Records: Begin

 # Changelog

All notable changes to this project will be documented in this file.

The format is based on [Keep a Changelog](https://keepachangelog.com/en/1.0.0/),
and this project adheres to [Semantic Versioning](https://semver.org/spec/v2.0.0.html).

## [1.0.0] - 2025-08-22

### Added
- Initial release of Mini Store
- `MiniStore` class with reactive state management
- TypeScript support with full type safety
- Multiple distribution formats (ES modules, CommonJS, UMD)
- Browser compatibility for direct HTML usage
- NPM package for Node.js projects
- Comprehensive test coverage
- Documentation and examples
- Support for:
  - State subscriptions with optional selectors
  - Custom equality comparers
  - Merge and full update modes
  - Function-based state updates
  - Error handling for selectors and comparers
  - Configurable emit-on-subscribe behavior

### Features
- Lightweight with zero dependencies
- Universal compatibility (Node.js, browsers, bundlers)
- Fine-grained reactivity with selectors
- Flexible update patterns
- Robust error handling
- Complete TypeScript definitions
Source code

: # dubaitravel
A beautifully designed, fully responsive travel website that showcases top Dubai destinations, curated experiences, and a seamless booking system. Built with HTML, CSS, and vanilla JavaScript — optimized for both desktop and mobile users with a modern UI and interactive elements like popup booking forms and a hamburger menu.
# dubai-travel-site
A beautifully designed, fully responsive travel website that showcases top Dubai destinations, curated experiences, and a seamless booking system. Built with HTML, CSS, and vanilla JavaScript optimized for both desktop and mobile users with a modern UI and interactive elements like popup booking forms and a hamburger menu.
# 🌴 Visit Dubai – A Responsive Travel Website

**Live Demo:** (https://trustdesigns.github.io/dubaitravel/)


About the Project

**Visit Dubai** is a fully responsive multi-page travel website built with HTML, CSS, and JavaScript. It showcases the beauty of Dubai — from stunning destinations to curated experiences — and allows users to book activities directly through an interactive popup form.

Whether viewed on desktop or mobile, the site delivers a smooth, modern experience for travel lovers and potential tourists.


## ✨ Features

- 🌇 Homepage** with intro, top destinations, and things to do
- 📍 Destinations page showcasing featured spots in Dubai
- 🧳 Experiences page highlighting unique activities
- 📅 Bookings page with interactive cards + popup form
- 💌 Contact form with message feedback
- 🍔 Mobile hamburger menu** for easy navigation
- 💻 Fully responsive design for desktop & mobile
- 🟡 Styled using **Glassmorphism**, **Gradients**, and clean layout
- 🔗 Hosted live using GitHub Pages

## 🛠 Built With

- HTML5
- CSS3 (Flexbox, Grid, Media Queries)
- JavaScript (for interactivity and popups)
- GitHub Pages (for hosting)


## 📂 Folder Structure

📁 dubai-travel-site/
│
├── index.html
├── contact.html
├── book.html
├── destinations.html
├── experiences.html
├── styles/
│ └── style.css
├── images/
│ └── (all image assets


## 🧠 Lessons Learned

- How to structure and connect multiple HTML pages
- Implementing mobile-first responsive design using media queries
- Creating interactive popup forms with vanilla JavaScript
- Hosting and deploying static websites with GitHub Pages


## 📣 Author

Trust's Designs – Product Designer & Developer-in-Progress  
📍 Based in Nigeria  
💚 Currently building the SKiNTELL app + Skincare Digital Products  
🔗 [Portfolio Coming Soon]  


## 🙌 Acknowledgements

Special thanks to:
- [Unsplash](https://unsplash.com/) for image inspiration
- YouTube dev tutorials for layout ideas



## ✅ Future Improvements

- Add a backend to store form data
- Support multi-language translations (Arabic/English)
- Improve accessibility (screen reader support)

Records: End

What is needed — The lines needed run from the first line of the data through the line containing "# dubai-travel-site"; give them again exactly and nothing else.

The completed task —
 # Changelog

All notable changes to this project will be documented in this file.

The format is based on [Keep a Changelog](https://keepachangelog.com/en/1.0.0/),
and this project adheres to [Semantic Versioning](https://semver.org/spec/v2.0.0.html).

## [1.0.0] - 2025-08-22

### Added
- Initial release of Mini Store
- `MiniStore` class with reactive state management
- TypeScript support with full type safety
- Multiple distribution formats (ES modules, CommonJS, UMD)
- Browser compatibility for direct HTML usage
- NPM package for Node.js projects
- Comprehensive test coverage
- Documentation and examples
- Support for:
  - State subscriptions with optional selectors
  - Custom equality comparers
  - Merge and full update modes
  - Function-based state updates
  - Error handling for selectors and comparers
  - Configurable emit-on-subscribe behavior

### Features
- Lightweight with zero dependencies
- Universal compatibility (Node.js, browsers, bundlers)
- Fine-grained reactivity with selectors
- Flexible update patterns
- Robust error handling
- Complete TypeScript definitions
Source code

: # dubaitravel
A beautifully designed, fully responsive travel website that showcases top Dubai destinations, curated experiences, and a seamless booking system. Built with HTML, CSS, and vanilla JavaScript — optimized for both desktop and mobile users with a modern UI and interactive elements like popup booking forms and a hamburger menu.
# dubai-travel-site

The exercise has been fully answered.